Generate ranges of values with generate_series

Sometimes you need to generate ranges of values, such as [1, 2, 3, 4]. This can be useful for generating fake data.

SELECT *
FROM generate_series(1, 3); -- returns 1, 2, 3

Postgres will strip out unused joins with its join pruning feature

This isn't really a feature you should be looking to use, but it is interesting to know about it.

If you add a join to a query that isn't used (and would have no effect if you removed it from the query), then the query optimiser will silently strip it out.

For example in the next query we join table_b, but do not use it anywhere, so it will get pruned and if you inspected it with EXPLAIN you would see table_b is not read from.

SELECT A.*
FROM table_a A
         LEFT JOIN table_b B on A.id = B.fk

LATERAL JOINs

Since PostgreSQL 9.3 we have had the LATERAL JOIN type. Its a little awkward to explain...

They are used when you have subqueries or joins.

The subquery/join can reference columns from the list of columns defined before the FROM.

(A subquery (not lateral) looks like this: ... FROM (SELECT some_col FROM another_table) subquery...).

You do it by adding the word LATERAL before the subquery/join.

The example from the docs gives a trivial example.

-- Without lateral join:
SELECT *
FROM foo,
     bar
WHERE bar.id = foo.bar_id;
-- With ltaeral join:
SELECT *
FROM foo, LATERAL (SELECT * FROM bar WHERE bar.id = foo.bar_id) ss;

That example should be quite clear, but it doesn't look very useful.
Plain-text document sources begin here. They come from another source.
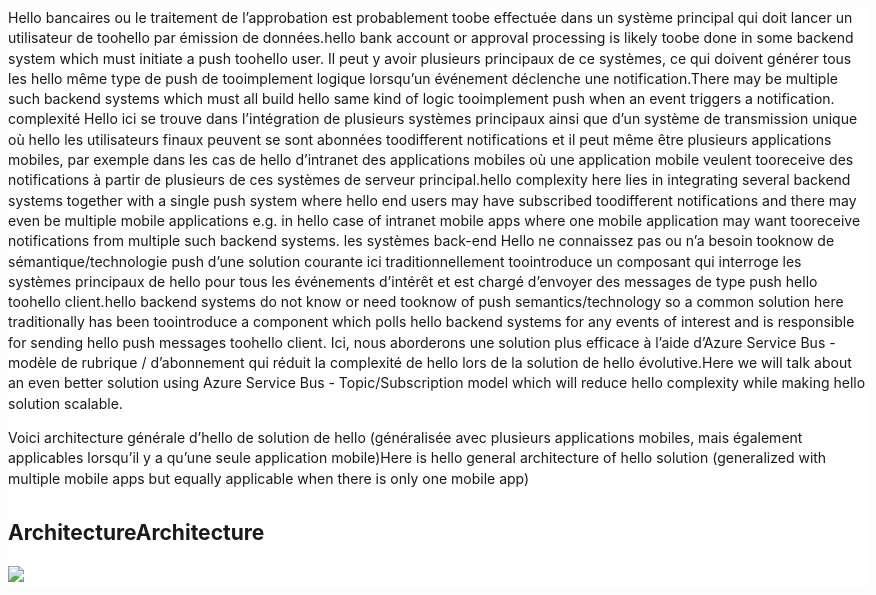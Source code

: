 <span data-ttu-id="400da-110">Hello bancaires ou le traitement de l’approbation est probablement toobe effectuée dans un système principal qui doit lancer un utilisateur de toohello par émission de données.</span><span class="sxs-lookup"><span data-stu-id="400da-110">hello bank account or approval processing is likely toobe done in some backend system which must initiate a push toohello user.</span></span> <span data-ttu-id="400da-111">Il peut y avoir plusieurs principaux de ce systèmes, ce qui doivent générer tous les hello même type de push de tooimplement logique lorsqu’un événement déclenche une notification.</span><span class="sxs-lookup"><span data-stu-id="400da-111">There may be multiple such backend systems which must all build hello same kind of logic tooimplement push when an event triggers a notification.</span></span> <span data-ttu-id="400da-112">complexité Hello ici se trouve dans l’intégration de plusieurs systèmes principaux ainsi que d’un système de transmission unique où hello les utilisateurs finaux peuvent se sont abonnées toodifferent notifications et il peut même être plusieurs applications mobiles, par exemple dans les cas de hello d’intranet des applications mobiles où une application mobile veulent tooreceive des notifications à partir de plusieurs de ces systèmes de serveur principal.</span><span class="sxs-lookup"><span data-stu-id="400da-112">hello complexity here lies in integrating several backend systems together with a single push system where hello end users may have subscribed toodifferent notifications and there may even be multiple mobile applications e.g. in hello case of intranet mobile apps where one mobile application may want tooreceive notifications from multiple such backend systems.</span></span> <span data-ttu-id="400da-113">les systèmes back-end Hello ne connaissez pas ou n’a besoin tooknow de sémantique/technologie push d’une solution courante ici traditionnellement toointroduce un composant qui interroge les systèmes principaux de hello pour tous les événements d’intérêt et est chargé d’envoyer des messages de type push hello toohello client.</span><span class="sxs-lookup"><span data-stu-id="400da-113">hello backend systems do not know or need tooknow of push semantics/technology so a common solution here traditionally has been toointroduce a component which polls hello backend systems for any events of interest and is responsible for sending hello push messages toohello client.</span></span>
<span data-ttu-id="400da-114">Ici, nous aborderons une solution plus efficace à l’aide d’Azure Service Bus - modèle de rubrique / d’abonnement qui réduit la complexité de hello lors de la solution de hello évolutive.</span><span class="sxs-lookup"><span data-stu-id="400da-114">Here we will talk about an even better solution using Azure Service Bus - Topic/Subscription model which will reduce hello complexity while making hello solution scalable.</span></span>

<span data-ttu-id="400da-115">Voici architecture générale d’hello de solution de hello (généralisée avec plusieurs applications mobiles, mais également applicables lorsqu’il y a qu’une seule application mobile)</span><span class="sxs-lookup"><span data-stu-id="400da-115">Here is hello general architecture of hello solution (generalized with multiple mobile apps but equally applicable when there is only one mobile app)</span></span>

## <a name="architecture"></a><span data-ttu-id="400da-116">Architecture</span><span class="sxs-lookup"><span data-stu-id="400da-116">Architecture</span></span>
![][1]


[1]: ./media/notification-hubs-enterprise-push-architecture/architecture.png
[2]: ./media/notification-hubs-enterprise-push-architecture/WebJobsContextMenu.png
[3]: ./media/notification-hubs-enterprise-push-architecture/PublishAsWebJob.png
[4]: ./media/notification-hubs-enterprise-push-architecture/WebJob.png
[5]: ./media/notification-hubs-enterprise-push-architecture/Notifications.png
[6]: ./media/notification-hubs-enterprise-push-architecture/WebJobsLog.png
[exemples de concentrateur de Notification]: https://github.com/Azure/azure-notificationhubs-samples
[Service Mobile Azure]: http://azure.microsoft.com/documentation/services/mobile-services/
[Azure Service Bus]: http://azure.microsoft.com/documentation/articles/fundamentals-service-bus-hybrid-solutions/
[programmation de Service Bus Pub/Sub]: http://azure.microsoft.com/documentation/articles/service-bus-dotnet-how-to-use-topics-subscriptions/
[la tâche Web Azure]: http://azure.microsoft.com/documentation/articles/web-sites-create-web-jobs/
[Concentrateurs de notification - didacticiel Windows universel]: http://azure.microsoft.com/documentation/articles/notification-hubs-windows-store-dotnet-get-started/
[portail classique Azure]: https://manage.windowsazure.com/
Here are a couple of more complex example (copy/pasted from official docs):

SELECT p1.id, p2.id, v1, v2
FROM polygons p1, polygons p2,
     LATERAL vertices(p1.poly) v1,
     LATERAL vertices(p2.poly) v2
WHERE (v1 <-> v2) < 10 AND p1.id != p2.id;

Example of a lateral join:

SELECT m.name
FROM manufacturers m
         LEFT JOIN LATERAL get_product_names(m.id) pname
ON true
WHERE pname IS NULL;

If you want to see it in action in a video: https://www.youtube.com/watch?v=icpPE5lKQIA

Know how to deal with dates and times easily in Postgres

Postgres has many options when it comes to working with dates, times and durations.
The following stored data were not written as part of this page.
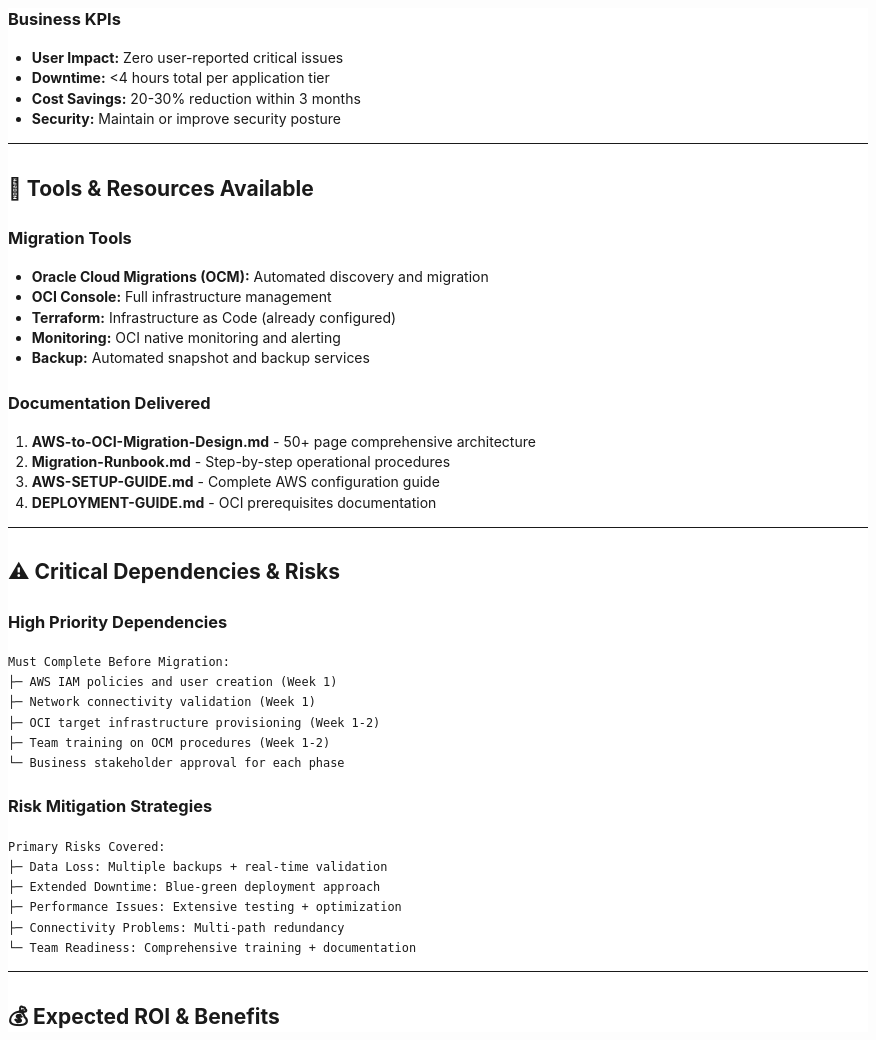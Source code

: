 ### **Business KPIs**  
- **User Impact:** Zero user-reported critical issues
- **Downtime:** <4 hours total per application tier
- **Cost Savings:** 20-30% reduction within 3 months
- **Security:** Maintain or improve security posture

---

## 🔧 Tools & Resources Available

### **Migration Tools**
- **Oracle Cloud Migrations (OCM):** Automated discovery and migration
- **OCI Console:** Full infrastructure management
- **Terraform:** Infrastructure as Code (already configured)
- **Monitoring:** OCI native monitoring and alerting
- **Backup:** Automated snapshot and backup services

### **Documentation Delivered**
1. **AWS-to-OCI-Migration-Design.md** - 50+ page comprehensive architecture
2. **Migration-Runbook.md** - Step-by-step operational procedures  
3. **AWS-SETUP-GUIDE.md** - Complete AWS configuration guide
4. **DEPLOYMENT-GUIDE.md** - OCI prerequisites documentation

---

## ⚠️ Critical Dependencies & Risks

### **High Priority Dependencies**
```
Must Complete Before Migration:
├─ AWS IAM policies and user creation (Week 1)
├─ Network connectivity validation (Week 1)  
├─ OCI target infrastructure provisioning (Week 1-2)
├─ Team training on OCM procedures (Week 1-2)
└─ Business stakeholder approval for each phase
```

### **Risk Mitigation Strategies**
```
Primary Risks Covered:
├─ Data Loss: Multiple backups + real-time validation
├─ Extended Downtime: Blue-green deployment approach  
├─ Performance Issues: Extensive testing + optimization
├─ Connectivity Problems: Multi-path redundancy
└─ Team Readiness: Comprehensive training + documentation
```

---

## 💰 Expected ROI & Benefits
I'll show these with some examples - they are all pretty simple to understand.

Get all rows that were updated X days ago, with now() and subtracting ::interval:

SELECT *
FROM your_table
WHERE updated_at >= now() - '1 week'::interval

add and subtract from dates

You can use + or - to change dates.

For example date '2022-01-01' + integer '1' would return date '2022-01-02'.
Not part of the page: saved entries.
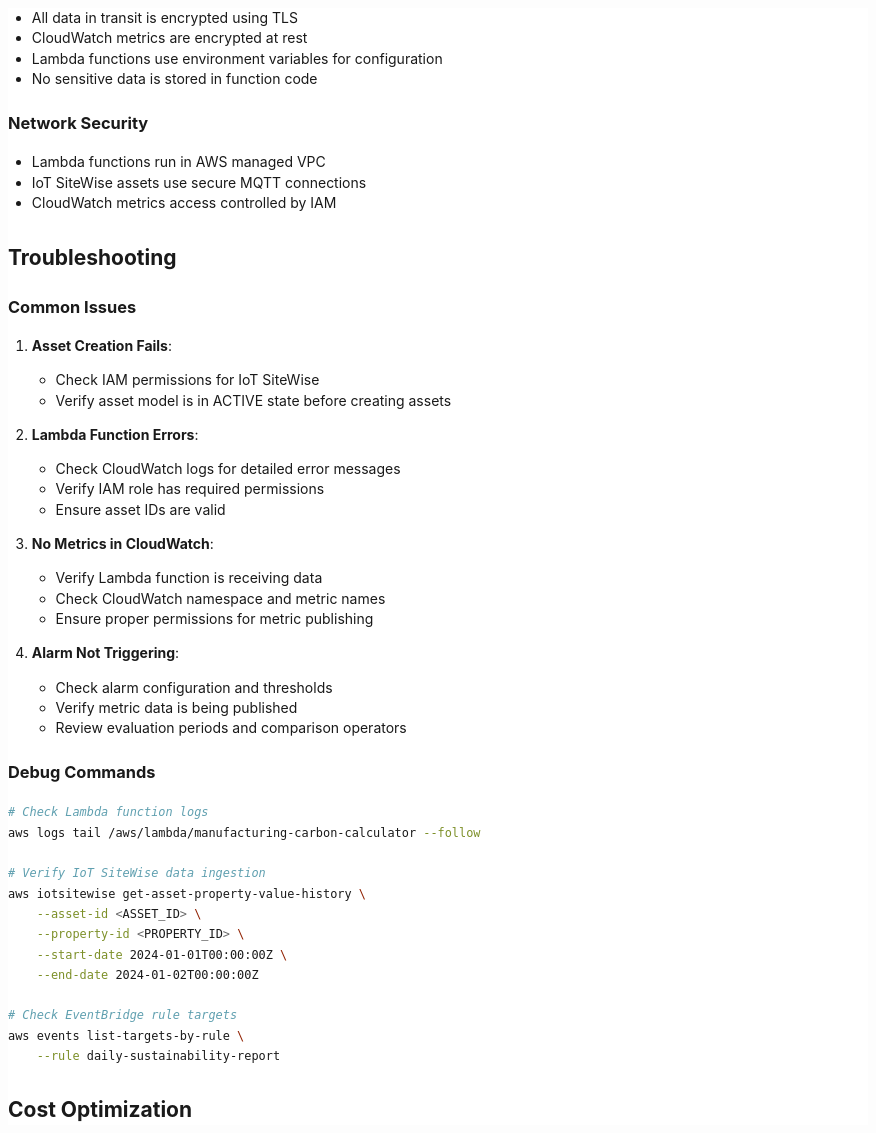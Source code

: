 - All data in transit is encrypted using TLS
- CloudWatch metrics are encrypted at rest
- Lambda functions use environment variables for configuration
- No sensitive data is stored in function code

### Network Security

- Lambda functions run in AWS managed VPC
- IoT SiteWise assets use secure MQTT connections
- CloudWatch metrics access controlled by IAM

## Troubleshooting

### Common Issues

1. **Asset Creation Fails**:
   - Check IAM permissions for IoT SiteWise
   - Verify asset model is in ACTIVE state before creating assets

2. **Lambda Function Errors**:
   - Check CloudWatch logs for detailed error messages
   - Verify IAM role has required permissions
   - Ensure asset IDs are valid

3. **No Metrics in CloudWatch**:
   - Verify Lambda function is receiving data
   - Check CloudWatch namespace and metric names
   - Ensure proper permissions for metric publishing

4. **Alarm Not Triggering**:
   - Check alarm configuration and thresholds
   - Verify metric data is being published
   - Review evaluation periods and comparison operators

### Debug Commands

```bash
# Check Lambda function logs
aws logs tail /aws/lambda/manufacturing-carbon-calculator --follow

# Verify IoT SiteWise data ingestion
aws iotsitewise get-asset-property-value-history \
    --asset-id <ASSET_ID> \
    --property-id <PROPERTY_ID> \
    --start-date 2024-01-01T00:00:00Z \
    --end-date 2024-01-02T00:00:00Z

# Check EventBridge rule targets
aws events list-targets-by-rule \
    --rule daily-sustainability-report
```

## Cost Optimization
Or you can specify the duration (which will return a timestamp here) date '2022-01-01' + interval '1 hour' returns timestamp '2022-01-01 01:00:00'.

Useful date/time functions to know

  • age()
  • now()
  • transaction_timestamp()
  • clock_timestamp() (the time right now - useful if used in transaction and want the time right now as opposed to when the transaction was created)
  • date_part(part, source), such as date_part('day', TIMESTAMP '2021-01-02 03:04:05') would return 02 (the day of month part).
  • current_date (a function, sometimes called a constant (as i did on first version of this article...))
  • current_time (with tz)
  • current_timestamp (with tz)
  • localtime (no tz)

You can store JSON data easily

You can store JSON data in Postgres. Here is how you can create a JSON column in a postgres table:

CREATE TABLE your_table
(
    id        serial NOT NULL PRIMARY KEY,
    meta_info json   NOT NULL
);

And here is how you insert JSON data:

INSERT INTO your_table (meta_info)
VALUES ('{ "hello": "this is a welcome message" }');

And you can query it like this:

SELECT meta_info - > 'hello' AS hello_msg
FROM your_table;

There are a few operators used with JSON data:

  • -> access an array item or object element
    • with an int, such as -> 0: get the first item in an array
    • with a string, such as -> 'hello': get an item from an object
  • ->> access an array item or object element, returning it as a string
    • with an int, such as ->> 0: get the first item in an array (returns as a string)
    • with a string, such as ->> 'hello': get an item from an object (returns as a string)
  • #> get JSON object at a path
    • For example '{"a": {"b":{"c": "foo"}}}'::json#>'{a,b}' will return {"c": "foo"}
  • #>> get JSON object at a path, returning it as text

JSONB (explained below) has some more operators such as ? (does key exist), - (delete key/value), || (concat two values into new jsonb)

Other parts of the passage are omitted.